Asthma is a chronic disease affecting the airways that affects between 100 and 150 million people globally, with allergy and asthma being  one of the most common childhood diseases. One in four children under 10 years live with allergy. Ten percent of Belgians between 18 and 44 years old have asthma, 5% suffering  severely. Behind the statistics there are many human stories, such as that of Nadia   who developed a severe form of asthma over eight years ago.

Although treatment for asthma has greatly improved in recent years, with a reduction in the number of hospitalisations in Europe, the number of asthma patients in Belgium is increasing. This  is not unique to Belgium; according to the Belgian UCB Institute of Allergy, cases of asthma in Western Europe have doubled within the last 10 years. For example, In Germany, approximately 4 million people live with asthma, while roughly 1.1 million young people aged 0-15 and 4.3 million people aged over 16 have asthma. Approximately 1200 deaths are caused by asthma each year in the UK.

Children are suffering from transport pollution

A recent Lancet article stated that globally, 4 million new paediatric asthma cases could be attributable to Nitrogen Dioxide (NO2) pollution annually, with 64% of these occurring in urban areas.  Examining the data and the research, it is evident that a majority of asthma cases occur in cities. The authors of the research concluded that “traffic emissions should be a target for exposure-mitigation strategies. The adequacy of the WHO guideline for ambient NO2 concentrations might need to be revisited.”

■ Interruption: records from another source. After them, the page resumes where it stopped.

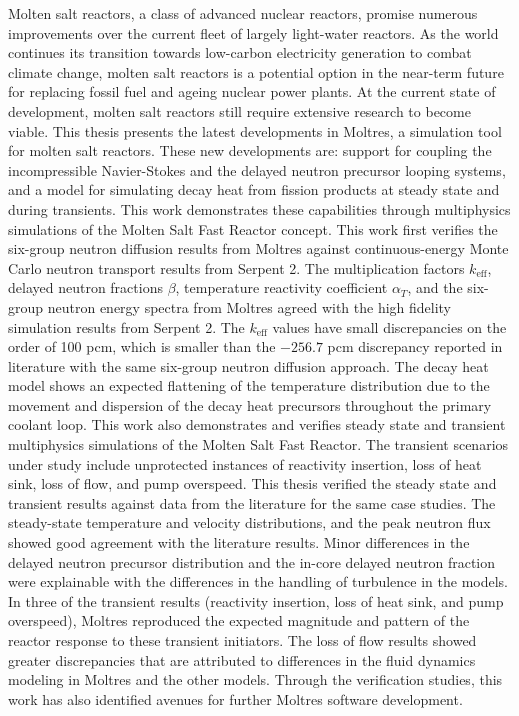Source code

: Molten salt reactors, a class of advanced nuclear reactors, promise
numerous improvements over the current fleet of largely light-water reactors.
As the world continues its transition towards low-carbon electricity
generation to combat climate change, molten salt reactors is a potential
option in the near-term future for replacing fossil fuel and ageing nuclear
power plants. At the current state of development, molten salt reactors still
require extensive research to become viable. This thesis presents the latest
developments in Moltres, a simulation tool for molten salt reactors. These
new developments are: support for coupling the incompressible Navier-Stokes
and the delayed neutron precursor looping systems, and a model for
simulating decay heat from fission products at steady state and during
transients. This work demonstrates these capabilities through multiphysics
simulations of the Molten Salt Fast
Reactor concept. This work first verifies the six-group neutron diffusion
results from Moltres against continuous-energy Monte Carlo neutron transport
results from Serpent 2. The multiplication factors $k_{\text{eff}}$, delayed
neutron fractions $\beta$, temperature reactivity coefficient $\alpha_T$, and
the six-group neutron energy spectra from Moltres agreed with the high
fidelity simulation results from Serpent 2. The $k_{\text{eff}}$ values have
small discrepancies on the order of 100 pcm, which is smaller than the
$-256.7$ pcm discrepancy reported in literature with the same six-group
neutron diffusion approach. The decay heat model shows an expected flattening
of the temperature distribution due to the movement and dispersion of the
decay heat precursors throughout the primary coolant loop. This work also
demonstrates and verifies steady state and
transient multiphysics simulations of the Molten Salt Fast Reactor. The
transient scenarios under study include unprotected instances of reactivity
insertion, loss of heat sink, loss of flow, and pump overspeed. This thesis
verified the steady state and transient results against data from the
literature for the same case studies. The steady-state temperature and
velocity distributions, and the peak neutron flux showed good agreement with
the literature results. Minor differences in the delayed neutron precursor
distribution and the in-core delayed neutron fraction were explainable with
the differences in the handling of turbulence in the models. In three of the
transient results (reactivity insertion, loss of heat sink, and pump
overspeed), Moltres reproduced the expected magnitude and pattern of the
reactor response to these transient initiators.
The loss of flow results showed greater discrepancies that are attributed
to differences in the fluid dynamics modeling in Moltres and the other models.
Through the verification studies, this work has also identified avenues
for further Moltres software development.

Mapping Where Traffic Pollution Hurts Children Most

Research shows nearly one in five childhood asthma cases are caused by traffic-related air pollution. In an analysis of over 70 million children across the United States, an interactive heat map highlighted the number of asthma cases in children due to NO2. The heat map, which also looks at PM2.5 and PM10 shows that “childhood asthma attributable to traffic pollution across the US decreased, on average, by 33 percent between 2000 and 2010.” Unfortunately, children living in urban areas had twice the percentage of asthma cases attributable to NO2 when compared with children in rural areas. 18 percent of all childhood asthma cases were due to traffic-related air pollution.

A Matter of Life and Death – the story of Ella Roberta Kissi-Debrah

Air pollution is not only very costly for our healthcare systems but affects real lives. Rosamund Kissi-Debrah came to Brussels in April 2019 to tell the story of her 9 year-old daughter, Ella Roberta who died, after suffering a number of asthma attacks caused by high levels of air pollution. Rosamund spoke compellingly of the harsh reality of the dangers of high levels of air pollution which also highlighted the role of science in tackling air pollution limits as well as the need for greater enforcement measures. Rosamund has helped EPHA launch a petition calling for efforts to reduce air pollution in Europe to be a political priority for the new European Commission.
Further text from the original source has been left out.